## What you have to do
Please count how many lines in the entries below contain "accounts" and reply with the figure alone.

## Input records
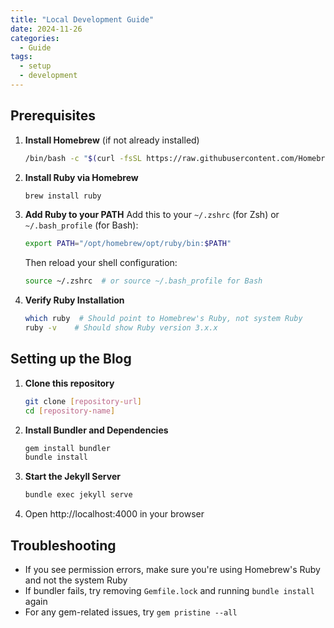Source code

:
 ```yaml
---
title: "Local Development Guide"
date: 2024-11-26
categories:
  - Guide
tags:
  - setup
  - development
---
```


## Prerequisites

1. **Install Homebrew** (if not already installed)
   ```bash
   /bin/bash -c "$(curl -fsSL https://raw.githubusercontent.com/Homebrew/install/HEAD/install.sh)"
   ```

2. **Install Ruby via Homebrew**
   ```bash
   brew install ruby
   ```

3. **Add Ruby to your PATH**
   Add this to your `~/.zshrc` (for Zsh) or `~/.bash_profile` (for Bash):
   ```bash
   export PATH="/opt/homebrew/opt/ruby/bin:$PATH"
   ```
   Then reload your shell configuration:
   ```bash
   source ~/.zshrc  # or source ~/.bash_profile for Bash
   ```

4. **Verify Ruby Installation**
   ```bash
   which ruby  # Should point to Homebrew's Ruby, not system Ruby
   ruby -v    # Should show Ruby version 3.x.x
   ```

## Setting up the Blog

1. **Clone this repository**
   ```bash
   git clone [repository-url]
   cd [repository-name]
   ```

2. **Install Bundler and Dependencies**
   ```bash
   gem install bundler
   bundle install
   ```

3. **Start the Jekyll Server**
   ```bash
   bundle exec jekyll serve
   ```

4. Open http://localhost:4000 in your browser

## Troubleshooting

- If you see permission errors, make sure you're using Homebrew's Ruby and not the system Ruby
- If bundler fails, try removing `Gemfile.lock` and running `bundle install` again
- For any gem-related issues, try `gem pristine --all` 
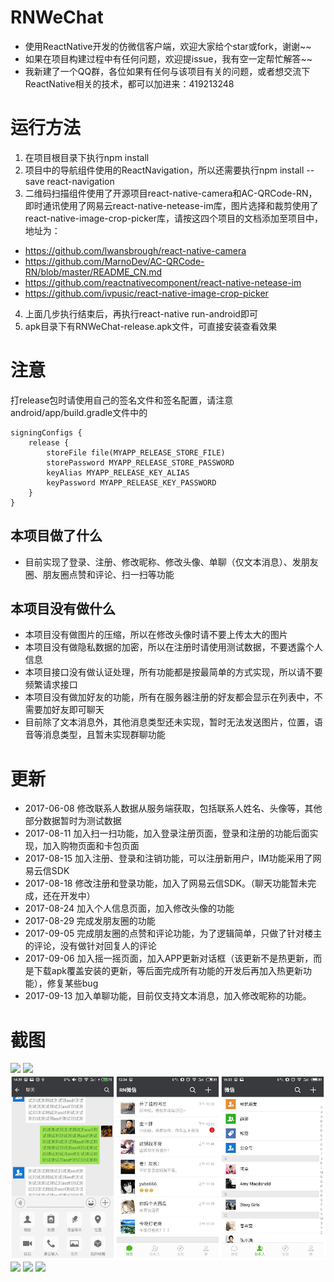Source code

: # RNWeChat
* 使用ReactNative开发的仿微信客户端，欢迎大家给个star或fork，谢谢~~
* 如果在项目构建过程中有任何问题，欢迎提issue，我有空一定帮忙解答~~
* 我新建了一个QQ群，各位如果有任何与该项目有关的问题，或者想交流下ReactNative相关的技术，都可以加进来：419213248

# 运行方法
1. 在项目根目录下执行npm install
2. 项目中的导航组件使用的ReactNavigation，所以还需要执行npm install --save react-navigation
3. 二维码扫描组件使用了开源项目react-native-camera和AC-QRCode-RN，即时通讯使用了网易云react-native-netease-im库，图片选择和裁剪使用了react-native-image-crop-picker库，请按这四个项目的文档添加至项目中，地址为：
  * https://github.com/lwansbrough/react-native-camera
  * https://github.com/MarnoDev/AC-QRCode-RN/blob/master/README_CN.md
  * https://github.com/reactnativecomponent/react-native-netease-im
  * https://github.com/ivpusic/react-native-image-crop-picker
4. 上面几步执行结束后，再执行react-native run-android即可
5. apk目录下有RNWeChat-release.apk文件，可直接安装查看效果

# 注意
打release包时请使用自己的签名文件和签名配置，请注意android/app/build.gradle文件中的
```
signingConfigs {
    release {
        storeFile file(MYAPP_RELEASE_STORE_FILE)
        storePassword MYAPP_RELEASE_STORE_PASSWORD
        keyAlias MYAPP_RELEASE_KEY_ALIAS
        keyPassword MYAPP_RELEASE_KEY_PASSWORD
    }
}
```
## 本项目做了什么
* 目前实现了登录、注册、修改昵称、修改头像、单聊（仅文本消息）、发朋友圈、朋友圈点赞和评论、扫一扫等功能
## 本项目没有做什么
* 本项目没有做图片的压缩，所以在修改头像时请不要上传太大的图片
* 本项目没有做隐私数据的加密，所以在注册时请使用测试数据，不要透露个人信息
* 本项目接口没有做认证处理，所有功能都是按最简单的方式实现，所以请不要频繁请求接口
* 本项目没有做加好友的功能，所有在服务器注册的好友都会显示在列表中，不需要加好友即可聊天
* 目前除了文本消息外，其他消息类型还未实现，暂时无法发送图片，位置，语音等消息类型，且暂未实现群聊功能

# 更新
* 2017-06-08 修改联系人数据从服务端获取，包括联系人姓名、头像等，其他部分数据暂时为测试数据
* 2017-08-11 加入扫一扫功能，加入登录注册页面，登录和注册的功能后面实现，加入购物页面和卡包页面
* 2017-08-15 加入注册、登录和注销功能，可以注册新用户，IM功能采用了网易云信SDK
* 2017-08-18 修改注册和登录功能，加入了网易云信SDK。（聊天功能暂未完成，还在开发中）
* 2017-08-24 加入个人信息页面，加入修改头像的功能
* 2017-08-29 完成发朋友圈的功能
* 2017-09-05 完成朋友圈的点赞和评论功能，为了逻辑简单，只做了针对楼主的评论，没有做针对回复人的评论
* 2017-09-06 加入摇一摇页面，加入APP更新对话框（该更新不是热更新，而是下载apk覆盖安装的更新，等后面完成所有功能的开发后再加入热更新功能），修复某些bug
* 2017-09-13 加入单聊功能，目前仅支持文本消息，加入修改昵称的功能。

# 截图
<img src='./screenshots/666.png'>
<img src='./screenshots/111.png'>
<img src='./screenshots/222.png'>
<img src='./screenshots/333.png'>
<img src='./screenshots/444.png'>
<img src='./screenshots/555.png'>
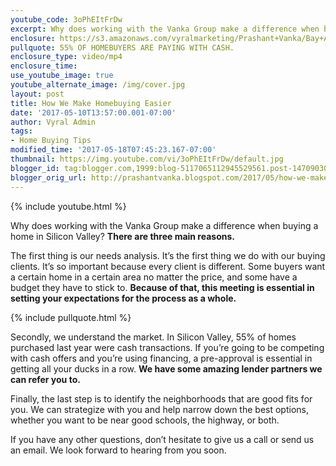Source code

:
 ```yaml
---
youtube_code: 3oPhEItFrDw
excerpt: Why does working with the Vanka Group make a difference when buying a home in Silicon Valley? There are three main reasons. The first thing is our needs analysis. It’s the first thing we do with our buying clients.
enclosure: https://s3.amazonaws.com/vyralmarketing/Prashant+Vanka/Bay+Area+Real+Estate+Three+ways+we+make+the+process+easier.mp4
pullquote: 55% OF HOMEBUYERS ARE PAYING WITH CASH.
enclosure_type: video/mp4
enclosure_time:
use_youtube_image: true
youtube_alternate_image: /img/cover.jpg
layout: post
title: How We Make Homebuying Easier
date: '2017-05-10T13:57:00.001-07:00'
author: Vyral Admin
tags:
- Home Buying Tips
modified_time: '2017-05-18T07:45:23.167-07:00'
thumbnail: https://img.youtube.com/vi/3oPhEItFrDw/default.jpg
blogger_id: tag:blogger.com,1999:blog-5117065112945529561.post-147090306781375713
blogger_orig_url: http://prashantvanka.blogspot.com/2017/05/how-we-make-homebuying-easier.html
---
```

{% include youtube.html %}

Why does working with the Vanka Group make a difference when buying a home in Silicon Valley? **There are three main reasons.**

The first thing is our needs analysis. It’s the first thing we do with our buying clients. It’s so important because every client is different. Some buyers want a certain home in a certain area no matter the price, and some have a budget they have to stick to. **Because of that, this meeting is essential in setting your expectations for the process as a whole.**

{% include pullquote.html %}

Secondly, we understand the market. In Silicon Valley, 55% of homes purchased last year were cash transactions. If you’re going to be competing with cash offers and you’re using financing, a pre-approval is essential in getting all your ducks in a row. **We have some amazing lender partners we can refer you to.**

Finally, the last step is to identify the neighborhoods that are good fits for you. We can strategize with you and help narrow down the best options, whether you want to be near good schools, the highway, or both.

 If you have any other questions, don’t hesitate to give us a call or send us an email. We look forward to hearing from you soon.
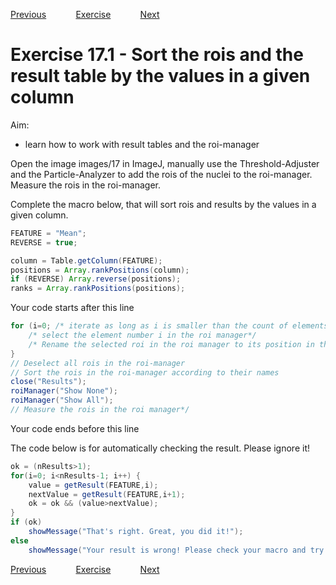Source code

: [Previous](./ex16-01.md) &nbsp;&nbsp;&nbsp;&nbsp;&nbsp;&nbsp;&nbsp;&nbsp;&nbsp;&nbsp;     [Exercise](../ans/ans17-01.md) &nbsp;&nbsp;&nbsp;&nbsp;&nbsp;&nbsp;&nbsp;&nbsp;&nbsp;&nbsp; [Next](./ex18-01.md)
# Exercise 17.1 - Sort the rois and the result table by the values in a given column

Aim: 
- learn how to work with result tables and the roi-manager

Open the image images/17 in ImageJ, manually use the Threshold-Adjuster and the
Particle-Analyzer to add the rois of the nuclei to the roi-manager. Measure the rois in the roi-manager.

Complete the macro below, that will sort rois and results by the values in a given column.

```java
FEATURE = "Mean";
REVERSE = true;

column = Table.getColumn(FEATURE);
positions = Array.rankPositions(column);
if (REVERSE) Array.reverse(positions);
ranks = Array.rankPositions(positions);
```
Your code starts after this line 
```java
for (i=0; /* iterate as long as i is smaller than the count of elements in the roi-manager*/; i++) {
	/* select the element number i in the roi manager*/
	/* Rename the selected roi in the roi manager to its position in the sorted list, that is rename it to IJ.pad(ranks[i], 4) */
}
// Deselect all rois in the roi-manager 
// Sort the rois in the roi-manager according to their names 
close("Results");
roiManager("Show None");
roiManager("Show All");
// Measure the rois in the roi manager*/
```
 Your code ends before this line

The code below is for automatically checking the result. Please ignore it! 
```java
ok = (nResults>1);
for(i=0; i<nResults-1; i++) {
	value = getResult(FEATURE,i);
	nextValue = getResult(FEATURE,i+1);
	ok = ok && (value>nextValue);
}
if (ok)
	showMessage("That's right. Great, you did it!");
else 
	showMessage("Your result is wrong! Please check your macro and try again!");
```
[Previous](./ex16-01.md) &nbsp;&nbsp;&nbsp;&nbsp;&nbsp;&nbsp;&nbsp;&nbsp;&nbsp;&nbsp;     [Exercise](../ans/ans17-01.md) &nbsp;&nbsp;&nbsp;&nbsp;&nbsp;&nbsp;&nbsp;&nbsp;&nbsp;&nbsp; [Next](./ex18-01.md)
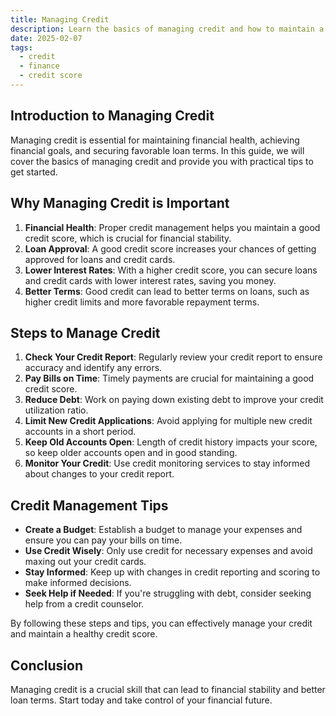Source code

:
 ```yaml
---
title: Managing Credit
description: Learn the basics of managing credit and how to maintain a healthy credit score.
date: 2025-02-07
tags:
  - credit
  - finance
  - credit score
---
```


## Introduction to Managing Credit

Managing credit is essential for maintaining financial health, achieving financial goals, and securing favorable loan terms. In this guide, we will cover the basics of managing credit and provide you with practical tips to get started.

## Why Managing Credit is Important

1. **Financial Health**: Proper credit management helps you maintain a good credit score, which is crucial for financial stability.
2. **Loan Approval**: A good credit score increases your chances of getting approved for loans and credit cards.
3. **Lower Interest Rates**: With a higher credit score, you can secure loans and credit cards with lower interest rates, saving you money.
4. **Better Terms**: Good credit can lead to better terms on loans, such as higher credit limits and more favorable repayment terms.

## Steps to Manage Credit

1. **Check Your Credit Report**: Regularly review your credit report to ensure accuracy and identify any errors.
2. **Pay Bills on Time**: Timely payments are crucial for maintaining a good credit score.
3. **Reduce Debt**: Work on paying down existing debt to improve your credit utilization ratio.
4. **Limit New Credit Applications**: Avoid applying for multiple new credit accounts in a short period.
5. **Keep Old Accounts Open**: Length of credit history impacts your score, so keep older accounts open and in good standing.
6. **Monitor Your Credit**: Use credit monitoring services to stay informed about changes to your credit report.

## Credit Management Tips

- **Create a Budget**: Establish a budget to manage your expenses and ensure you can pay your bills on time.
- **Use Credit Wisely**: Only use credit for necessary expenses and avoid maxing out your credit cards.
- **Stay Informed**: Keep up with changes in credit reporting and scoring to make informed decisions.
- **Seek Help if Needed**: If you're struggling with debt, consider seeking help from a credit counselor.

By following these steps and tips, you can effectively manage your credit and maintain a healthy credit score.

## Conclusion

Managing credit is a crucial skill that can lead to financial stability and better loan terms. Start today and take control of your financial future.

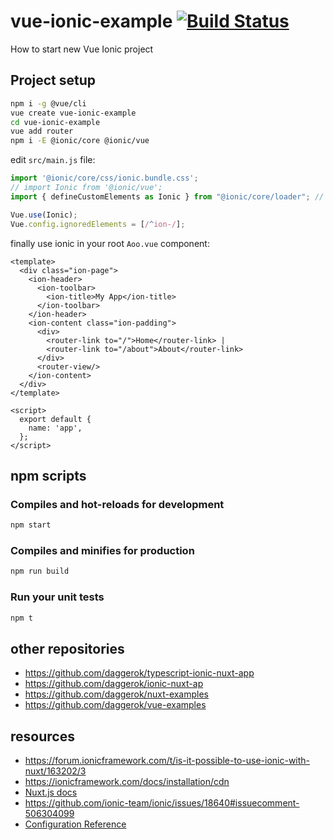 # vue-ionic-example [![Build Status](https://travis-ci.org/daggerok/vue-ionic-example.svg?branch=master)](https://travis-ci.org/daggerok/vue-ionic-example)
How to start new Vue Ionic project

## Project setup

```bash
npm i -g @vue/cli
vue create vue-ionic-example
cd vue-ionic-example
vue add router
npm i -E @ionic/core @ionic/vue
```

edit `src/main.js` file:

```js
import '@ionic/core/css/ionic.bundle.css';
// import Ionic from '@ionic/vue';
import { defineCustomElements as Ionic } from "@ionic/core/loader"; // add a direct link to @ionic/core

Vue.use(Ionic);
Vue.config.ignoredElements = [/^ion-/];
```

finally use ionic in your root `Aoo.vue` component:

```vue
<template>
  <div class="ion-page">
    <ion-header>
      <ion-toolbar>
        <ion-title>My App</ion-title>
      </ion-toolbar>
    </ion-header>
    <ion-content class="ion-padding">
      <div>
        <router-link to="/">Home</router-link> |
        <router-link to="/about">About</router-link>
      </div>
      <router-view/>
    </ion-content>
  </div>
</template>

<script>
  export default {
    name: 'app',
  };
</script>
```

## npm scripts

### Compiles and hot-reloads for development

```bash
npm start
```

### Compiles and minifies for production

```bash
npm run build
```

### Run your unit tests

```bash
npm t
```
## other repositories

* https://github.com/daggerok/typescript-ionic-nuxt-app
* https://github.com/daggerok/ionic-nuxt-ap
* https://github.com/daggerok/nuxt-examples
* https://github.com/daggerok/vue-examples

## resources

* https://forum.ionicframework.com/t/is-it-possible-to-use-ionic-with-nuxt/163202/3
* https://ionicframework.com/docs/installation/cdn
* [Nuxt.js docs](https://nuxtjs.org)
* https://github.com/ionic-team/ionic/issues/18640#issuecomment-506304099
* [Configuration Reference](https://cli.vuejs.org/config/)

## Solution to this problem
2